6 Ways to Network in a New City
When I first moved to London for grad school, I didn’t know a soul in the entire 8-million-person city. But in under a year, I went from being completely alone to having a large network of professional contacts and friends, an internship under my belt, and a couple of pretty interesting job offers.
How? I made it my personal mission to take risks and network like crazy.
Moving can be intimidating, but, it’s also a great opportunity to start over, meet new people, and find an exciting new direction. Whether you’re looking for new friends or a new job, here are my tips on how to build your network in a new city. If you can make it there, you can make it anywhere!
1. Try Something Ridiculous
You know those things you briefly consider doing, before that “sensible” voice in your head talks you out of them? Well, this time, ignore that voice. Audition for an a capella group. Try out for a fencing team. Steel your nerves and walk into a room full of new people, or go for that part you’ve always wanted to play. It sounds crazy, but you never know what will happen—or who you’ll meet—when you step outside of your comfort zone.
2. Go on Dates
If you’re single, going on dates is a great way to meet new people—even if you don’t hit it off romantically, you could strike up a friendship. If you want to try something new, but don’t have someone to go with, suggest an outing on HowAboutWe, a dating site that matches people based on common interests and date ideas.
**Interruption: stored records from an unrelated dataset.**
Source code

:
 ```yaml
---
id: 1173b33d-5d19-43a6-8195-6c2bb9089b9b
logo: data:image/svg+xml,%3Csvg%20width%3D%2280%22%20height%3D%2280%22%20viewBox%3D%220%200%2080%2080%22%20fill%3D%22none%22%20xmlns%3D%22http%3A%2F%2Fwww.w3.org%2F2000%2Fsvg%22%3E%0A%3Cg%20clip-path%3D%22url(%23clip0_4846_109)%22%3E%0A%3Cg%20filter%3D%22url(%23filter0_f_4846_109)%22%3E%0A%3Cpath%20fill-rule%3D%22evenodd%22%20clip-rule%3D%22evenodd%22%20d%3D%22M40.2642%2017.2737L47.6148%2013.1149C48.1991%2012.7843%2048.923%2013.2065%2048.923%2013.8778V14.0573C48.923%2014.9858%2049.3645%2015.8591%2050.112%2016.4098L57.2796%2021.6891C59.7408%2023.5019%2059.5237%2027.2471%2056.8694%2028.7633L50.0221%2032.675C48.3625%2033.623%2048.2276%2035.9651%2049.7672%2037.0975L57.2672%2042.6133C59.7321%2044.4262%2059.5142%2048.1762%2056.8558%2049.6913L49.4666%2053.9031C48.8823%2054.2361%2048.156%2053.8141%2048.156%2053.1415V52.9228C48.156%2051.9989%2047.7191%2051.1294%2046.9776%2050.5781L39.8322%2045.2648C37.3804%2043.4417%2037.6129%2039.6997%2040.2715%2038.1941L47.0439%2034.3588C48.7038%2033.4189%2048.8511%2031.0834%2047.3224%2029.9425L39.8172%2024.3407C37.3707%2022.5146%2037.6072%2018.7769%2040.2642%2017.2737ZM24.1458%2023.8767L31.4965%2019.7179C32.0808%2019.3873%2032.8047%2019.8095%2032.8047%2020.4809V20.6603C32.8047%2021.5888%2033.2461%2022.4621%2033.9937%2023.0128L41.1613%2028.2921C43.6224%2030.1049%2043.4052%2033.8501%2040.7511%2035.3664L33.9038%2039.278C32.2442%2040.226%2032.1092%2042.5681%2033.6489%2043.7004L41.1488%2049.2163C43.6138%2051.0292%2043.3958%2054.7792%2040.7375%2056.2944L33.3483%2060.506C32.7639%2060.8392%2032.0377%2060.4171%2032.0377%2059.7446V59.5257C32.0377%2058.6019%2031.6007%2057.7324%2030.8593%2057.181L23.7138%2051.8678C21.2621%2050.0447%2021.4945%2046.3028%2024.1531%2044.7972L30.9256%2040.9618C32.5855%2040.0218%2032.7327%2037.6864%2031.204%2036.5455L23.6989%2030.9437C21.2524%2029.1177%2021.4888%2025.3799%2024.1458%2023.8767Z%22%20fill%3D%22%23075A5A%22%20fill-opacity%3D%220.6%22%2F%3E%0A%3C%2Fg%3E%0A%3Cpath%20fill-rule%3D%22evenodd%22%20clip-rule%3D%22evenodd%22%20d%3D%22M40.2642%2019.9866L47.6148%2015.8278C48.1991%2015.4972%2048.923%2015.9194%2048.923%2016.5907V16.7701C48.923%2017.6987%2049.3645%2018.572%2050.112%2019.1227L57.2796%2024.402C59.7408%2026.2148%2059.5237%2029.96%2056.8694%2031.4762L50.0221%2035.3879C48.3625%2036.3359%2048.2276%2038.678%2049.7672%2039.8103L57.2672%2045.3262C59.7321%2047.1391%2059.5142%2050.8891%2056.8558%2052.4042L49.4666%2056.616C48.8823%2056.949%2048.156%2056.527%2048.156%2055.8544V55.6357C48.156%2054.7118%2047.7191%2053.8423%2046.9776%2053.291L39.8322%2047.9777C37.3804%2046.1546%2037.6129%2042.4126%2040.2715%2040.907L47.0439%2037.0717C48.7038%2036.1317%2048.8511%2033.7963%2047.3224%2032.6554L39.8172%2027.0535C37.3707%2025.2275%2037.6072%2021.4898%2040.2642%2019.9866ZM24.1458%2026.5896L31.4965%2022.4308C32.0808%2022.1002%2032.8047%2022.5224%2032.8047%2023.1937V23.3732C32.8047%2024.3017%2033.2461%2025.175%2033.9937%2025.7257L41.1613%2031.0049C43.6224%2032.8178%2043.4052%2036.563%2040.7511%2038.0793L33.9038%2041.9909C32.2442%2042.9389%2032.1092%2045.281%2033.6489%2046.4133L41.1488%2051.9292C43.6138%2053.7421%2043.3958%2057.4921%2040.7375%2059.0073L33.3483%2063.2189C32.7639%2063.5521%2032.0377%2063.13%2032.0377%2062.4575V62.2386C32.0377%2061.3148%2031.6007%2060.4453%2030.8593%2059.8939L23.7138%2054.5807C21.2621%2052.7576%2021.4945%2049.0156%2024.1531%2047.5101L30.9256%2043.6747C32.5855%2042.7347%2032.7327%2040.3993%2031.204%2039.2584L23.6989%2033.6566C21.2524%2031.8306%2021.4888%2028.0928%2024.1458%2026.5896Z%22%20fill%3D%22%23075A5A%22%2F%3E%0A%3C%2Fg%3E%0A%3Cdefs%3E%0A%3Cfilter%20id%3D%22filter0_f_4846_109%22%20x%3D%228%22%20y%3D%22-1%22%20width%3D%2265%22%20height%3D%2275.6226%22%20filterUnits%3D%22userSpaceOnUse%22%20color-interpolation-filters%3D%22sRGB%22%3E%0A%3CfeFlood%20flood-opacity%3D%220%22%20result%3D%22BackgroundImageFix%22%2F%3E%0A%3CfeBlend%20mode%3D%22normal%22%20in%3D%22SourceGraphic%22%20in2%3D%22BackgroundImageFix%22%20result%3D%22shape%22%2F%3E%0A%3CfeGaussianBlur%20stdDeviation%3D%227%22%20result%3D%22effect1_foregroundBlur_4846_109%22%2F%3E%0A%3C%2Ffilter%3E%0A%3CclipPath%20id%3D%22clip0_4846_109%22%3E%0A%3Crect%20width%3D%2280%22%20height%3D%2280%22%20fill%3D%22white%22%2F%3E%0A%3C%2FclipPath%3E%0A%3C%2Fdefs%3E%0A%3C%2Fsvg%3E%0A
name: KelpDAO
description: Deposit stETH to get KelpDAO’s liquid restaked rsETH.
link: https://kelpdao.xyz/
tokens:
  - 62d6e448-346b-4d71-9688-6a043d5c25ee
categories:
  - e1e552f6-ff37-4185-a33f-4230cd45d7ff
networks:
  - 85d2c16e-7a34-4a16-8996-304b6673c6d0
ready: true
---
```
And if you’re seeing someone, get creative: Branching out from the neighborhood bar and movie theater will introduce the two of you to new and unexpected things and force you to get to know a new place.
3. Start a Project
If you’re working full-time, volunteer for an organization that does something you’re passionate about. If you’re not working full-time, make it a priority to get an internship, whether it’s paid or not, in a field you’re interested in. Both will lead you to like-minded people, new connections, and potential job opportunities, too.
4. Be Fearlessly Friendly
I don’t just mean smiling and saying hello to the barista every morning. If you move to a new place, you need to accept that your network won’t just be comprised of close friends and co-workers anymore. So if you have a friend of a friend of a friend in the same city, reach out to her. Does the family you used to babysit for know someone who you might be able to meet for coffee in your new locale? Great—bring it on. Go to an alumni networking event, even if you don’t know a single person there. Ask your next-door neighbor for restaurant recommendations, or, better yet, invite her over for a drink.
5. Say Yes
If you get invited to things, make it your policy to just say yes! Even if seeing a play or going to a concert isn’t your idea of fun, just the act of exploring new bus routes and streets and venues will give you more confidence and something new to talk about. You may also meet someone who ends up being a great friend, or a great career resource.
6. Read Up and Sign Up
There’s a wealth of information out there. Search Twitter, Google, and blogs in your industry or interest area, and you’ll easily be able to find a whole host of great events, classes, forums, and conferences in your new city. And not yet having weekends that are jam-packed with outings with friends is the perfect opportunity to learn something new. So check out that art exhibit, listen to a speaker series, and sign up for a class or two—you’ll have a packed schedule in no time.
What advice do you have for making new friends and connections in a new city?